Crônica de um assassinato político em 40 reações

Reações à morte de Marielle formam um retrato de um país agitado, insatisfeito e extremamente polarizado. Existe no Brasil uma ansiedade enorme por mudanças profundas. O caso pode ser um ponto de partida?

Marielle Vive, diz a faixa em protesto no Rio de Janeiro na terça-feira (20/03)

"Marielle Vive": protesto no Rio de Janeiro na terça-feira (20/03)

Na noite seguinte ao assassinato de Marielle Franco, eu fui a uma manifestação no centro do Rio de Janeiro. Estimei a presença em cerca de 30 mil pessoas, que tinham vindo para homenagear a vereadora negra e para levar sua indignação às ruas.

Foi uma marcha silenciosa, durante a qual muitas lágrimas escorreram e a raiva era palpável. Depois da manifestação, não aconteceram as desordens de costume. Será que foi porque não se viu a Polícia Militar?

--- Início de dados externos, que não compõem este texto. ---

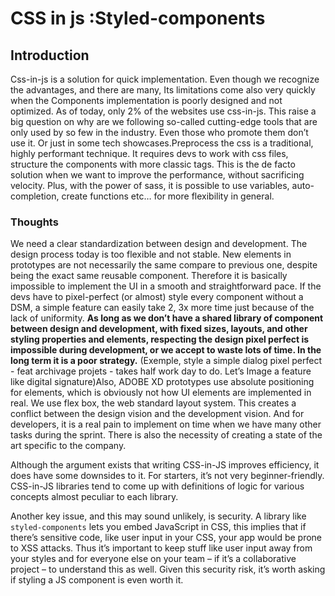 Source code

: # CSS in js :Styled-components

## Introduction

Css-in-js is a solution for quick implementation. Even though we recognize the advantages, and there are many, Its limitations come also very quickly when the Components implementation is poorly designed and not optimized. As of today, only 2% of the websites use css-in-js. This raise a big question on why are we following so-called cutting-edge tools that are only used by so few in the industry. Even those who promote them don’t use it. Or just in some tech showcases.Preprocess the css is a traditional, highly performant technique. It requires devs to work with css files, structure the components with more classic tags. This is the de facto solution when we want to improve the performance, without sacrificing velocity. Plus, with the power of sass, it is possible to use variables, auto-completion, create functions etc… for more flexibility in general.

### Thoughts

We need a clear standardization between design and development. The design process today is too flexible and not stable. New elements in prototypes are not necessarily the same compare to previous one, despite being the exact same reusable component. Therefore it is basically impossible to implement the UI in a smooth and straightforward pace. If the devs have to pixel-perfect (or almost) style every component without a DSM, a simple feature can easily take 2, 3x more time just because of the lack of uniformity. **As long as we don’t have a shared library of component between design and development, with fixed sizes, layouts, and other styling properties and elements, respecting the design pixel perfect is impossible during development, or we accept to waste lots of time. In the long term it is a poor strategy.** (Exemple, style a simple dialog pixel perfect - feat archivage projets - takes half work day to do. Let’s Image a feature like digital signature)Also, ADOBE XD prototypes use absolute positioning for elements, which is obviously not how UI elements are implemented in real. We use flex box, the web standard layout system. This creates a conflict between the design vision and the development vision. And for developers, it is a real pain to implement on time when we have many other tasks during the sprint. There is also the necessity of creating a state of the art specific to the company.

Although the argument exists that writing CSS-in-JS improves efficiency, it does have some downsides to it. For starters, it’s not very beginner-friendly. CSS-in-JS libraries tend to come up with definitions of logic for various concepts almost peculiar to each library.

Another key issue, and this may sound unlikely, is security. A library like `styled-components` lets you embed JavaScript in CSS, this implies that if there’s sensitive code, like user input in your CSS, your app would be prone to XSS attacks. Thus it’s important to keep stuff like user input away from your styles and for everyone else on your team – if it’s a collaborative project – to understand this as well. Given this security risk, it’s worth asking if styling a JS component is even worth it.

Já faz cinco anos desde que vivi, no Rio, a última manifestação com dimensões e emoção similares. Em 2013, centenas de milhares de pessoas foram às ruas expressar sua insatisfação sobre a situação do Brasil, esse país tão rico em que tantas pessoas são tão pobres e no qual jovens que têm a “cor errada” de pele ou que vêm do lugar errado quase não têm chances de ascensão social.

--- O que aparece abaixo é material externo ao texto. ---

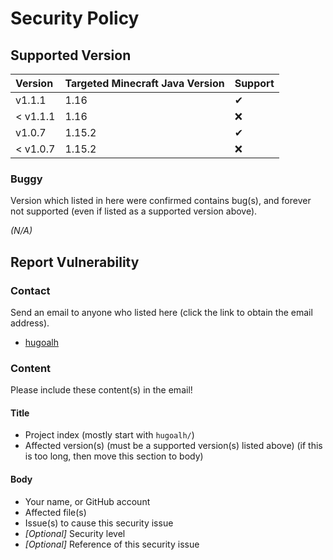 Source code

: # Security Policy

## Supported Version

| **Version** | **Targeted Minecraft Java Version** | **Support** |
|:----|:----|:----|
| v1.1.1 | 1.16 | ✔ |
| < v1.1.1 | 1.16 | ❌ |
| v1.0.7 | 1.15.2 | ✔ |
| < v1.0.7 | 1.15.2 | ❌ |

### Buggy

Version which listed in here were confirmed contains bug(s), and forever not supported (even if listed as a supported version above).

*(N/A)*

## Report Vulnerability

### Contact

Send an email to anyone who listed here (click the link to obtain the email address).

- [hugoalh](https://github.com/hugoalh)

### Content

Please include these content(s) in the email!

#### Title

- Project index (mostly start with `hugoalh/`)
- Affected version(s) (must be a supported version(s) listed above) (if this is too long, then move this section to body)

#### Body

- Your name, or GitHub account
- Affected file(s)
- Issue(s) to cause this security issue
- *\[Optional\]* Security level
- *\[Optional\]* Reference of this security issue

O colunista da DW Philipp Lichterbeck

O colunista da DW Philipp Lichterbeck

Naquela época, o que me admirou e deixou feliz foram os muitos jovens, universitários e alunos do Ensino Médio que passaram pela Avenida Presidente Vargas cantando e batendo palmas. Foram especialmente as placas feitas à mão e os versos e palavras de ordem espontâneos que me deixaram fascinados: Saímos do Facebook / Mãe, desculpa! Deixei o quarto bagunçado pra arrumar o país / Queremos escolas padrão Fifa / Tem tanta coisa errada que não cabe num cartaz. Esses eram apenas alguns exemplos para a inventividade e o entusiasmo provocados pelos protestos.

Mas a frágil flor da transformação daquela época foi pisoteada antes de poder desabrochar – pela brutalidade da Polícia Militar, pelas intenções de criminalizar os manifestantes e pelas distorções absurdas da mídia. Mesmo assim, as sementes da mudança continuaram plantadas no solo. Só precisavam de um motivo para voltar a brotar. Agora, observando as marchas, me pergunto se a execução de Marielle Franco por um comando homicida pode ter sido um desses gatilhos.

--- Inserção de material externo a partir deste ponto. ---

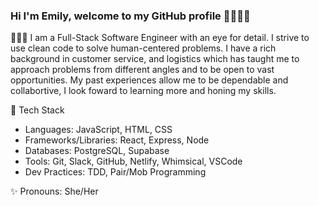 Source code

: ### Hi I'm Emily, welcome to my GitHub profile 💁🏻👋🏻 

👩🏻‍💻 I am a Full-Stack Software Engineer with an eye for detail. I strive to use clean code to solve human-centered problems. I have a rich background in customer service, and logistics which has taught me to approach problems from different angles and to be open to vast opportunities. My past experiences allow me to be dependable and collabortive, I look foward to learning more and honing my skills. 

🧰 Tech Stack
- Languages: JavaScript, HTML, CSS 
- Frameworks/Libraries: React, Express, Node 
- Databases: PostgreSQL, Supabase 
- Tools: Git, Slack, GitHub, Netlify, Whimsical, VSCode
- Dev Practices: TDD, Pair/Mob Programming

✨ Pronouns: She/Her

Voltei a ver muitas pessoas com menos de 30 anos nas diferentes manifestações. E, novamente, dá para perceber uma raiva que libera uma criatividade espantosa. Essas pessoas não querem se entregar ao sentimento de impotência. Eles querem expressar sua ira. Novamente fiquei com assombro frente aos diferentes cartazes e depoimentos que vi e ouvi durante as marchas – e decidi fazer uma compilação deles.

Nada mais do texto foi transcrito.